Culturalmente, l’idea di mangiare gli avanzi di un altro fa storcere l’idea ai più e la nostra legislazione è senza dubbio molto restrittiva per ciò che riguarda le regole legate al cibo.

Nonostante ciò, qualcosa comincia a muoversi, tanto che al prossimo Expo 2015 , in linea con il tema della manifestazione, sarà istituito un refettorio gestito da Caritas, Diocesi ed Expo, realizzato unicamente grazie agli avanzi delle pietanze preparate durante la fiera, opportunamente cucinati da chef stellati.

Finalmente nascono anche delle realtà online che tentano di stimolare le persone ad utilizzare parti di vegetali considerati di scarto o di recuperare antiche ricette la cui base sono i tagli di carne considerati poveri, condividendo non il cibo in sè ma i processi legati a questo. Nascono però anche associazioni che si preoccupano di recuperare questi scarti e riproporli per sensibilizzare i consumatori.

E’ un esempio Scarti di Gusto : un progetto dell’associazione l’Appeso, che offre gratuitamente buffet, le cui pietanze provengono unicamente da eccedenze alimentari. Attraverso la loro pagina web, si rivolgono a produttori e distributori alimentari, produttori industriali per riceverne le eccedenze, a organizzatori d’eventi per ottenere spazi, a media e singoli individui.

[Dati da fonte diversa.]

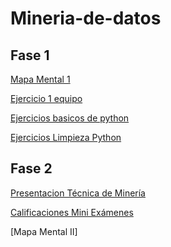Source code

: # Mineria-de-datos

## Fase 1
[Mapa Mental 1](https://github.com/Andreschpena/Mineria-de-datos/blob/main/MapaMental_1_1941534.pdf)

[Ejercicio 1 equipo](https://github.com/Andreschpena/Mineria-de-datos/blob/main/Ej1_BasesDatos_Equipo_6.pdf)

[Ejercicios basicos de python](https://github.com/Andreschpena/Mineria-de-datos/blob/main/Tarea%201%20(1).ipynb)

[Ejercicios Limpieza Python](https://github.com/Emilio741/Mineria-de-Datos/blob/main/Ej_Limpieza_Equipo6.ipynb)

## Fase 2
[Presentacion Técnica de Minería](https://github.com/Emilio741/Mineria-de-Datos/blob/main/Presentacion_Metricas-de-Evaluacion_Equipo6.pdf)

[Calificaciones Mini Exámenes](https://github.com/Emilio741/Mineria-de-Datos/blob/main/Calificacion_Metricas-de-Evaluacion_Equipo6.pdf)

[Mapa Mental II]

L’Associazione Un Pane per tutti , invee, pone l’attenzione sull’aspetto ecologico ma anche su quello sociale, sottolineando come solo una piccola parte degli esuberi, dei prodotti prossimi alla scadenza, della grande distribuzione sia devoluta in beneficenza. Il loro obiettivo è quindi promuovere vendite sottocosto all’interno della GDO, banchi alimentari, donazioni a canili e raccolta differenziata dei rifiuti derivati.

Forse mancano ancora qui realtà diffuse ed organizzate per raggiungere le comunità in maniera capillare, anche perché reti di questo tipo presuppongono rapporti di fiducia tra i membri. Una soluzione potrebbe essere quella di costituire piattaforme organizzate di food sharing, come quelle legate ad altre forme di baratto o di condivisione.

Voi cosa ne pensate?

Condividereste gli avanzi della vostra dispensa?

Prendereste quelli degli sconosciuti?